В рубке стало так тихо, мне слышалось биение собственного сердца. Многое мне открылось в те минуты. С того дня, как наши бронепоезда покинули Москву и двинулись к линии фронта, а особенно с началом огневых налетов, я всегда видела Степана Сидоровича там, где было особенно трудно, опасно, где надо было кому-то помочь, что-то кому-то разъяснить, кого-то поддержать словом участия. И не удивлялась, это было в порядке вещей: где еще находиться политработнику, как не в расчетах, среди бойцов, на бронеплощадках?! Поймала себя на мысли, что он никогда не повышал голоса, никого не одергивал и не дергал. К нему шли за советом, за помощью. А то и просто отвести душу, почитать письмо из дома. Посмотришь на него, вроде бы и не видный, а красив. Красив не показной своей смелостью, целеустремленностью, способностью в каждом бойце разглядеть его сильные и слабые стороны, красив врожденной организаторской хваткой, умением подчинить все и все одной цели, одной задаче — разгрому врага.
Да, наш комиссар был, что называется, партийный с головы до ног. Во всей своей полноте и наглядности это открылось мне особенно в те минуты, когда я услышали, как говорил он о Ленине.
Поняла я и другое: партийный человек и отличный человек — понятия эти должны быть равнозначны, и такими они были в применении к нашему комиссару.

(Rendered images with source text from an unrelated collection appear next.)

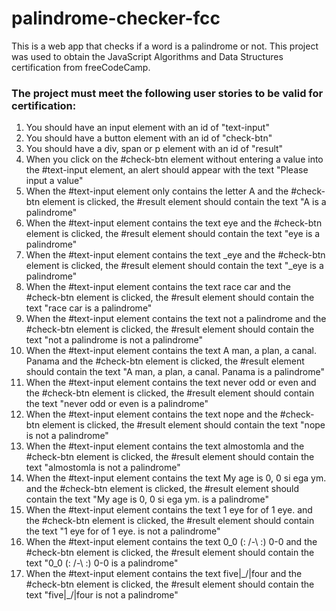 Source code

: # palindrome-checker-fcc
This is a web app that checks if a word is a palindrome or not. This project was used to obtain the JavaScript Algorithms and Data Structures certification from freeCodeCamp.

### The project must meet the following user stories to be valid for certification:
1. You should have an input element with an id of "text-input"
2. You should have a button element with an id of "check-btn"
3. You should have a div, span or p element with an id of "result"
4. When you click on the #check-btn element without entering a value into the #text-input element, an alert should appear with the text "Please input a value"
5. When the #text-input element only contains the letter A and the #check-btn element is clicked, the #result element should contain the text "A is a palindrome"
6. When the #text-input element contains the text eye and the #check-btn element is clicked, the #result element should contain the text "eye is a palindrome"
7. When the #text-input element contains the text _eye and the #check-btn element is clicked, the #result element should contain the text "_eye is a palindrome"
8. When the #text-input element contains the text race car and the #check-btn element is clicked, the #result element should contain the text "race car is a palindrome"
9. When the #text-input element contains the text not a palindrome and the #check-btn element is clicked, the #result element should contain the text "not a palindrome is not a palindrome"
10. When the #text-input element contains the text A man, a plan, a canal. Panama and the #check-btn element is clicked, the #result element should contain the text "A man, a plan, a canal. Panama is a palindrome"
11. When the #text-input element contains the text never odd or even and the #check-btn element is clicked, the #result element should contain the text "never odd or even is a palindrome"
12. When the #text-input element contains the text nope and the #check-btn element is clicked, the #result element should contain the text "nope is not a palindrome"
13. When the #text-input element contains the text almostomla and the #check-btn element is clicked, the #result element should contain the text "almostomla is not a palindrome"
14. When the #text-input element contains the text My age is 0, 0 si ega ym. and the #check-btn element is clicked, the #result element should contain the text "My age is 0, 0 si ega ym. is a palindrome"
15. When the #text-input element contains the text 1 eye for of 1 eye. and the #check-btn element is clicked, the #result element should contain the text "1 eye for of 1 eye. is not a palindrome"
16. When the #text-input element contains the text 0_0 (: /-\ :) 0-0 and the #check-btn element is clicked, the #result element should contain the text "0_0 (: /-\ :) 0-0 is a palindrome"
17. When the #text-input element contains the text five|\_/|four and the #check-btn element is clicked, the #result element should contain the text "five|\_/|four is not a palindrome"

Ко мне комиссар относился, пожалуй, скорее по-отечески, чем начальственно. Зная о моем довоенном прошлом, вовлек в партийную работу, и теперь мне довольно часто приходилось выступать с докладами и в бронедивизионе и в армейских частях. И хотя это было не легко — ведь воевали и работали, но комиссару ни в чем не откажешь — особенно я к нему потянулась всей душой после памятного разговора в командирской рубке. Я поняла, он умеет далеко видеть, глубоко чувствовать. В трудный час поделилась своим сокровенным с комиссаром: «Нет вестей от Ивана». И когда партком наркомата черной металлургии переслал мне солдатский треугольник с номером полевой почты Ивана, Степан Сидорович радовался так искренне, будто получил долгожданную весточку от своей собственной семьи.
Как-то, после удачного огневого налета, комиссар встретил меня в коридоре нашего вагона-штаба со словами: «Спляши, инженер-ефрейтор, узнаешь интереснейшую для тебя новость», открыл дверь своего купе, завел пластинку и заставил плясать, а потом вручил толстенное письмо от Ивана. Это было второе письмо с разрывом почти в четыре месяца.

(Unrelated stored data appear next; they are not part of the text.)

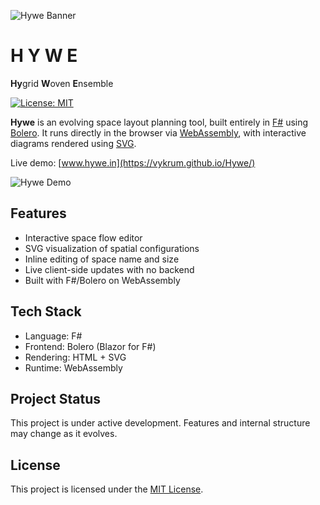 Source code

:![Hywe Banner](https://vykrum.github.io/Hywe/images/hyweLogoBanner.png)

# H Y W E

**Hy**grid **W**oven **E**nsemble

[![License: MIT](https://img.shields.io/badge/License-MIT-yellow.svg)](LICENSE)

**Hywe** is an evolving space layout planning tool, built entirely in [F#](https://fsharp.org/) using [Bolero](https://fsbolero.io/). It runs directly in the browser via [WebAssembly](https://developer.mozilla.org/en-US/docs/WebAssembly), with interactive diagrams rendered using [SVG](https://developer.mozilla.org/en-US/docs/Web/SVG).

Live demo: [www.hywe.in](https://vykrum.github.io/Hywe/)

![Hywe Demo](https://vykrum.github.io/Hywe/images/hywe-demo.gif)

## Features

- Interactive space flow editor
- SVG visualization of spatial configurations
- Inline editing of space name and size
- Live client-side updates with no backend
- Built with F#/Bolero on WebAssembly

## Tech Stack

- Language: F#
- Frontend: Bolero (Blazor for F#)
- Rendering: HTML + SVG
- Runtime: WebAssembly

## Project Status

This project is under active development. Features and internal structure may change as it evolves.

## License

This project is licensed under the [MIT License](LICENSE).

«…Поверишь, я и думать забыл о своей специальности, или, может быть, так кажется, — писал Иван, — но иной специальности, чем умело бить врага, никто из нас теперь и не знает. Все прошлое, милое, родное притаилось где-то в глубине… Мы продвигаемся вперед, на запад, медленно, с жестокими кровопролитными боями, и это стало нашей сутью, нашим повседневным долгом — драться, уничтожать фашизм. Гибнут товарищи, но все равно, всех не убьют, и мы победим. Так будет, это точно. Сам себя не узнаю, и не узнаю своих друзей-фронтовиков. Мы бьем этих гадов, взрываем мосты, отрезаем дороги отступления, выметаем фашистскую нечисть из наших деревень, из городов, мы очищаем нашу землю, освобождаем наших людей. Это главное. Партизаны не дают врагу покоя ни днем, ни ночью. До победы, чувствую по всему, еще далеко, но что мы победим, повторяю, не сомневаюсь. Каждый дерется с верой в погибель врага, с верой в будущее. Верю и я в нашу встречу после войны…»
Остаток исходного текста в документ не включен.